Using the entries below, copy out all lines where "characters" is found.

* Working data *
━━━━━━━━━━━━━━━━
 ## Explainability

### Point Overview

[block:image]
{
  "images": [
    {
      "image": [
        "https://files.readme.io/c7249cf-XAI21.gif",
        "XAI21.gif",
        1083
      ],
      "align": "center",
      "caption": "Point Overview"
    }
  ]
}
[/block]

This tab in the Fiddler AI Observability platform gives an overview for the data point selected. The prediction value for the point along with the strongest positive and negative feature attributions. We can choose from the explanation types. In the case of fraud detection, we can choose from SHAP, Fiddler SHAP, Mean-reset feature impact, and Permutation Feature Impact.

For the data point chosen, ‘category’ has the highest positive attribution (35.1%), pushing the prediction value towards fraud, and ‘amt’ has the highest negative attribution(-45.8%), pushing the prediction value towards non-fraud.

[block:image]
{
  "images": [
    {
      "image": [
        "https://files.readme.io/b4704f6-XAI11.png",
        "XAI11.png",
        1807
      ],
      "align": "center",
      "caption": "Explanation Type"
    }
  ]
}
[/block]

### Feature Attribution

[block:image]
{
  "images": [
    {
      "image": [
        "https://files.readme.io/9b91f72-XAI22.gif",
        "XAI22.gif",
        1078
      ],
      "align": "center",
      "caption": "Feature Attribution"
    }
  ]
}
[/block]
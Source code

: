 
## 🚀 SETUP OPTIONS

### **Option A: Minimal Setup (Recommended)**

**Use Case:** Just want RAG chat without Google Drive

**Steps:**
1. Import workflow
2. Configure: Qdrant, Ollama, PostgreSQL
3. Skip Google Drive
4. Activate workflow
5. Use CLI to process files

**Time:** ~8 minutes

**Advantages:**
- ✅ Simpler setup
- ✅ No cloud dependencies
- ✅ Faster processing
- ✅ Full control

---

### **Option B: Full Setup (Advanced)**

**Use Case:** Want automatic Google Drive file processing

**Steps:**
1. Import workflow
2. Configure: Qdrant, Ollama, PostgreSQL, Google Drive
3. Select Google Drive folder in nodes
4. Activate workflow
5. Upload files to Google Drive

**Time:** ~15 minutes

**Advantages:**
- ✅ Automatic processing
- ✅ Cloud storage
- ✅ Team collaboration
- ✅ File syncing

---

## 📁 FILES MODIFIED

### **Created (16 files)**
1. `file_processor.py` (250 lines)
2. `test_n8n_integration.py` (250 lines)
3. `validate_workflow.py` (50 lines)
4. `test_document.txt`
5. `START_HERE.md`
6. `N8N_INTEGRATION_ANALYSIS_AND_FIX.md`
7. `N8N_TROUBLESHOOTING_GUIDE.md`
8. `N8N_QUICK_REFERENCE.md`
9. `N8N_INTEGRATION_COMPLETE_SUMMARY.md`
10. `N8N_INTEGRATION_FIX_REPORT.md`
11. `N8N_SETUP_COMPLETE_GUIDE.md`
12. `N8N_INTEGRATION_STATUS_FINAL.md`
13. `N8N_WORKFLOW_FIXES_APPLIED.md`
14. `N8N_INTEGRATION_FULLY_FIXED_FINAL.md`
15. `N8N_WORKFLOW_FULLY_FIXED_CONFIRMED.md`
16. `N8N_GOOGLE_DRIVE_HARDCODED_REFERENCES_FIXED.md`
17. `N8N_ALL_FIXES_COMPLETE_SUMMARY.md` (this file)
━━━━━━━━━━━━━━━━
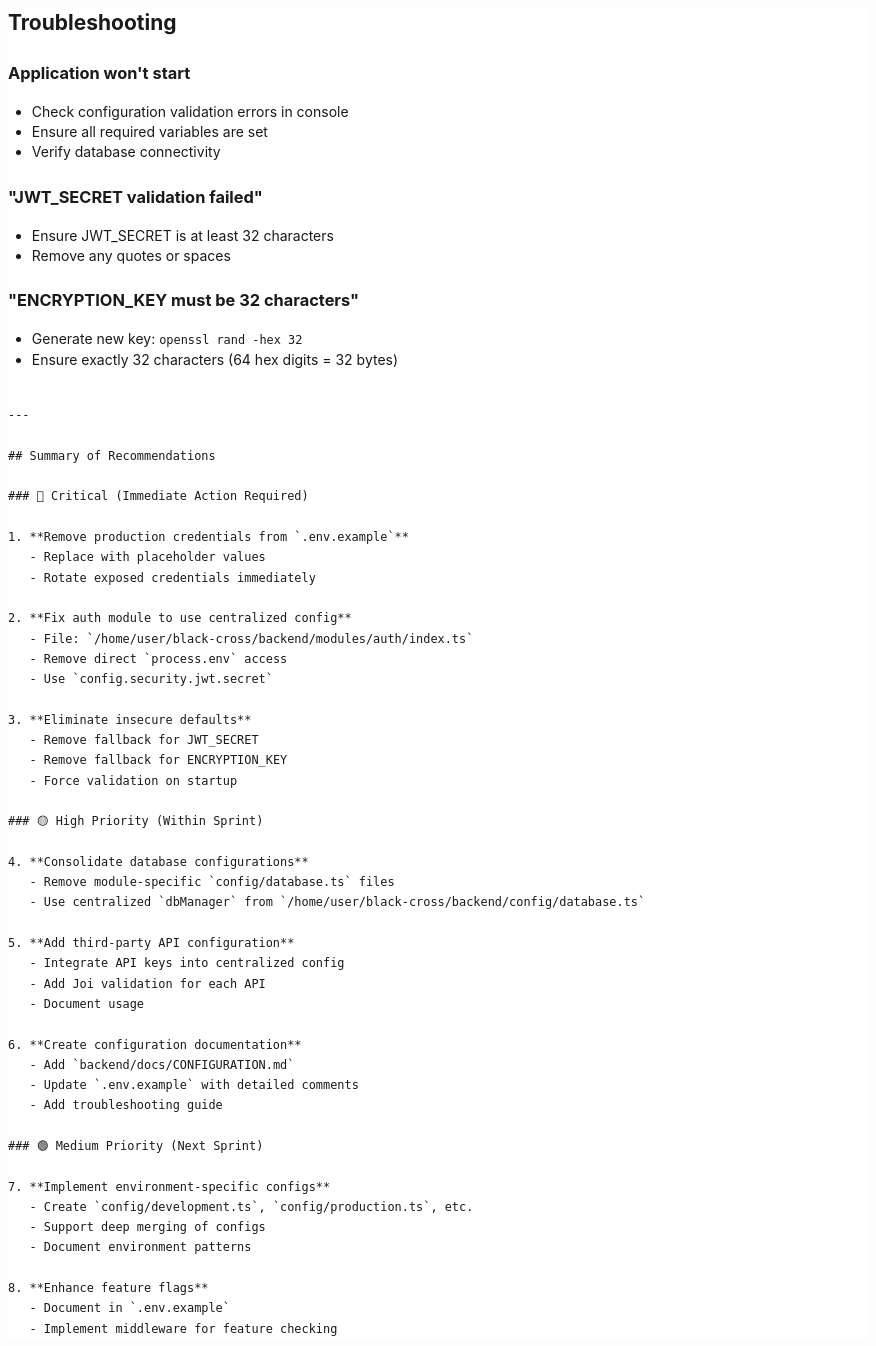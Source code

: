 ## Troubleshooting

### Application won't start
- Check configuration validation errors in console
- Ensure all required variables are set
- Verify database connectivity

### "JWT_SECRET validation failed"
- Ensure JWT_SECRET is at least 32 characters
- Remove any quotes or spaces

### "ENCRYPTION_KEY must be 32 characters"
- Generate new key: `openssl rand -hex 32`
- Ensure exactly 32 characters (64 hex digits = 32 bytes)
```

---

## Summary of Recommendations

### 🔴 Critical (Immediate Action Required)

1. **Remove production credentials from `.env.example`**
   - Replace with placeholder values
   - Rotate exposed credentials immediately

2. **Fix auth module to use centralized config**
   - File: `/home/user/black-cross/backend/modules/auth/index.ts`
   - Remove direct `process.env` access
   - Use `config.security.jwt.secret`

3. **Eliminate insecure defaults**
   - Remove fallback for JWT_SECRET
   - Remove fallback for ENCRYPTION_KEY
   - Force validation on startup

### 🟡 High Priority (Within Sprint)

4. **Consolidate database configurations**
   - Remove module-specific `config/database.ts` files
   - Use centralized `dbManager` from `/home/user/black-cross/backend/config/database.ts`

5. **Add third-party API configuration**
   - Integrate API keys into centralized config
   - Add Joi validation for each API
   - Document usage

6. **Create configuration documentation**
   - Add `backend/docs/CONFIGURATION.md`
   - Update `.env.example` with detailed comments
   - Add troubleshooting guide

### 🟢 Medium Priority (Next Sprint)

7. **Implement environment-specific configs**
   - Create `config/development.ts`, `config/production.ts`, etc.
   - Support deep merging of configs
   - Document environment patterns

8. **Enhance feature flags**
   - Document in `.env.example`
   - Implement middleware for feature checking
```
━━━━━━━━━━━━━━━━
* Task response *
- Ensure JWT_SECRET is at least 32 characters
### "ENCRYPTION_KEY must be 32 characters"
- Ensure exactly 32 characters (64 hex digits = 32 bytes)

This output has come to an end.